After observing smoke billowing out of the cell, they opened it. Inside, defendant was lying down
on the top bunk of the bed, and Hendricks observed Phillips grab suspected contraband from a
shelf and throw it in the toilet. Hendricks entered the cell and stepped toward Phillips to prevent
him from flushing the toilet. As he did so, Phillips tried to strike him but missed, and Hendricks
“bear-hugged” Phillips to restrain him.
¶ 12 Phillips then yelled to defendant for help, at which point defendant “came off the
top bunk.” Hendricks testified when defendant did so, he “basically gave me an elbow drop to the
-3- back of my head, hit me—drove his elbow right to the back of my head.” Hendricks acknowledged
he did not observe defendant come off the bunk because he was wrestling with Phillips. He also
did not observe defendant hit him, but he felt something “pointy and *** hard” strike him in the
back of the head. Downs and Toops then grabbed Phillips and directed him to the bed while
Hendricks took defendant “to the ground.” Downs testified because his face was in the bed while
trying to restrain Phillips, he “didn’t see really much what had happened” and only “assumed”

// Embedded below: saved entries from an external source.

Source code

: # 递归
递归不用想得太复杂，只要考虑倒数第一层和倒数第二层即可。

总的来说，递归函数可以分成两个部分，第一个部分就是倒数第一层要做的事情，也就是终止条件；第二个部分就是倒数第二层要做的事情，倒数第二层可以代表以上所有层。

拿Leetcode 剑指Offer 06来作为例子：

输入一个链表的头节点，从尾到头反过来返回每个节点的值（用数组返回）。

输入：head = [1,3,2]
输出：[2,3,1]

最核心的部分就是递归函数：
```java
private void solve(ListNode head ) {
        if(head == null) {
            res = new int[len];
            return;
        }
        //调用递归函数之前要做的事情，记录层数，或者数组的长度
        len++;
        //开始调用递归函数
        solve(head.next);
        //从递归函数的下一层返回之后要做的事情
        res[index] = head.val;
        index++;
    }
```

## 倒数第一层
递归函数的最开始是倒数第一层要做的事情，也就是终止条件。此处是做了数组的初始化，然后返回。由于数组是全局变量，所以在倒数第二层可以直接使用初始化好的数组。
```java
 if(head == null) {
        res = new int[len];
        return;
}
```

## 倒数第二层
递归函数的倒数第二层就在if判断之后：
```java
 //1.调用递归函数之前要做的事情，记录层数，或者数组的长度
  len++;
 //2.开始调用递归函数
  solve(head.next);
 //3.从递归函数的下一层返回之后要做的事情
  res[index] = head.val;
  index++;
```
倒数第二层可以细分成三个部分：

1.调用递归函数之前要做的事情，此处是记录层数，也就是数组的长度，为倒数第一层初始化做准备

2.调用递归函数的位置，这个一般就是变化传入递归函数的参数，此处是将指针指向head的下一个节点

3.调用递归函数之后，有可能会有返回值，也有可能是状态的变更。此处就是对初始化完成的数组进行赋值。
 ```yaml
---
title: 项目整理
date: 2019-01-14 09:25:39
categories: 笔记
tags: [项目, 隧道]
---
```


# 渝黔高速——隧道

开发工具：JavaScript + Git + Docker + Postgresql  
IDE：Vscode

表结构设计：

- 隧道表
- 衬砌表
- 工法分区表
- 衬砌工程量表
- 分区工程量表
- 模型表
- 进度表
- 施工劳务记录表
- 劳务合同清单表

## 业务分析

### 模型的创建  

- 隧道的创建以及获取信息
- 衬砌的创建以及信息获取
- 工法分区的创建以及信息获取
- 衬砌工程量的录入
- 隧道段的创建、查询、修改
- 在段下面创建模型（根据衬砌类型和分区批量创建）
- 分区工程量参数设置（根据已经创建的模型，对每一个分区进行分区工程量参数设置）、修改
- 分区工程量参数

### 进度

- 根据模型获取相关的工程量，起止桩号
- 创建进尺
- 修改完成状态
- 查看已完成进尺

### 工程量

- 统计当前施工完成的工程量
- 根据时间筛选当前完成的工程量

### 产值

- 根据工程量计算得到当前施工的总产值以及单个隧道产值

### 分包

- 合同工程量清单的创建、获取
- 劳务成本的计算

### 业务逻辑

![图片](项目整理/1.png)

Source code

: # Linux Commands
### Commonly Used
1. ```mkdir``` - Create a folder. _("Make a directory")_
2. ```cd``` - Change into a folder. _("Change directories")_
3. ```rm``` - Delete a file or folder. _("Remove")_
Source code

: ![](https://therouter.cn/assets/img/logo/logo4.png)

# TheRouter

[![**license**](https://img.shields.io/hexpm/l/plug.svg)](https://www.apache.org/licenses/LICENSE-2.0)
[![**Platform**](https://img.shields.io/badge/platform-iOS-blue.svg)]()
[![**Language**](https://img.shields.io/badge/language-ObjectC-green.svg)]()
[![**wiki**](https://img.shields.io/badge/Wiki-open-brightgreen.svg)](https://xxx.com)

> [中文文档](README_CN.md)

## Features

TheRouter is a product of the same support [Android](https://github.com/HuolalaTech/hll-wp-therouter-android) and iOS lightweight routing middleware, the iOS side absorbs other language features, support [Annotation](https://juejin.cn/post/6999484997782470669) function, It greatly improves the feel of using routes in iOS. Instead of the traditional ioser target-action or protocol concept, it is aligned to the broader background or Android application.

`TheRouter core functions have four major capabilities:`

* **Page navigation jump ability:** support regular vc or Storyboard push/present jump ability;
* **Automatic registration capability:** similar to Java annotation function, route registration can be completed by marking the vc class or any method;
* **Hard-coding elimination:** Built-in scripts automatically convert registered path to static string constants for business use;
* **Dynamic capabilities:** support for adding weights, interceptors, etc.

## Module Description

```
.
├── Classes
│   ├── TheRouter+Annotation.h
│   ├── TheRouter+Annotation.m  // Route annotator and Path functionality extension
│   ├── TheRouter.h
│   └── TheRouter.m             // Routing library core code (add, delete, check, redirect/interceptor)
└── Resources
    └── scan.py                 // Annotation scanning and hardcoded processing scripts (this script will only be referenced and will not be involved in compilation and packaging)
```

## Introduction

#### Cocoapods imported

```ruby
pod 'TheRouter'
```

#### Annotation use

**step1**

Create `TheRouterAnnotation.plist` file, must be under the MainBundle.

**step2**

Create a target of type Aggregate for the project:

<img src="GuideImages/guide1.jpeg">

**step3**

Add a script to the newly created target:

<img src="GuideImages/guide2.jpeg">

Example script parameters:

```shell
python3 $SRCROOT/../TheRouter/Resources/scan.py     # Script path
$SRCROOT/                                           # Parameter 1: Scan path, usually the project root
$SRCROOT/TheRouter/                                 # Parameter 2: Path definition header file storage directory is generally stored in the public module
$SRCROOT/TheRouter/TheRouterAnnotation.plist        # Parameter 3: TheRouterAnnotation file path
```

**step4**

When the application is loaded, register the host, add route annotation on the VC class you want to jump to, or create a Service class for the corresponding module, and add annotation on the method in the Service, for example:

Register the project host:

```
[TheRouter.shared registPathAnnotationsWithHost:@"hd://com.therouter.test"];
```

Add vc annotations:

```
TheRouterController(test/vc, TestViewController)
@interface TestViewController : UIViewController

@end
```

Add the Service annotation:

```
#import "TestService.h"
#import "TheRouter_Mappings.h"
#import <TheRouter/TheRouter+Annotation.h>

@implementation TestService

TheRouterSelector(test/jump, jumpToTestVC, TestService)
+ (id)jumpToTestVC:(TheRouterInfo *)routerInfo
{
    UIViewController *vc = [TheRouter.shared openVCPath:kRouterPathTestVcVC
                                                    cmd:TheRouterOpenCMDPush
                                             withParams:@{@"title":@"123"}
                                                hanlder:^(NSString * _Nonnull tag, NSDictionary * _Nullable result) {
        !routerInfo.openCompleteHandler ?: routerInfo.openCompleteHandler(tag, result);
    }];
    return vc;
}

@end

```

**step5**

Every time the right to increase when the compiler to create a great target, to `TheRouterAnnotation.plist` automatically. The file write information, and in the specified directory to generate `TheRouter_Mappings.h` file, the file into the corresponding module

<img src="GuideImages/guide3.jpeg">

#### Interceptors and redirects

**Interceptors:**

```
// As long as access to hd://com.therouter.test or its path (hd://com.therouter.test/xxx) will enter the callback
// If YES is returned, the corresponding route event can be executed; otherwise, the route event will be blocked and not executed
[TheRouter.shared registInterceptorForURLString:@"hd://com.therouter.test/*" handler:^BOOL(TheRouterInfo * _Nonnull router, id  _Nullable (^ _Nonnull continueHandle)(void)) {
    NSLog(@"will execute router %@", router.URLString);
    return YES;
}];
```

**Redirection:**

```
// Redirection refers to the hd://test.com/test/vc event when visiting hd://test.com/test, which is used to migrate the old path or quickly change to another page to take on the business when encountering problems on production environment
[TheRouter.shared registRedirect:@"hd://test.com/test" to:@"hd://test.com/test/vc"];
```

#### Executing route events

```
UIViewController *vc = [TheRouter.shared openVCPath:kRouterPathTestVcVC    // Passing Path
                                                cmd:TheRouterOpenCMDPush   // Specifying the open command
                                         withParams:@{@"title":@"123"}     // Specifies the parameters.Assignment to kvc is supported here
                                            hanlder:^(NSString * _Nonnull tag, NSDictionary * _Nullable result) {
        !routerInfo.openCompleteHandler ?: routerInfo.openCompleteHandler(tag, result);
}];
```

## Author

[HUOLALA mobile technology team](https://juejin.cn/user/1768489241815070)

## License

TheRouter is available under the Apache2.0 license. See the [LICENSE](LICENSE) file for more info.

defendant got off the bunk.
¶ 13 Johnson testified that when he entered the cell, he observed Downs and Toops
restraining Phillips while Hendricks was on top of defendant on the ground. Johnson moved to
assist Hendricks, who appeared to be winded, and told him, “Hey, I got this.” Hendricks moved
away from defendant to the ground behind Johnson. According to Johnson, at that point
defendant’s arms were underneath him. He placed defendant’s left hand in handcuffs and rolled
him over to secure his right arm. Defendant, who was facing Johnson, swung at him with his right
hand, striking his left shoulder and causing it to bruise. Johnson eventually placed defendant’s
right arm in the handcuffs, and defendant was escorted out of the cell.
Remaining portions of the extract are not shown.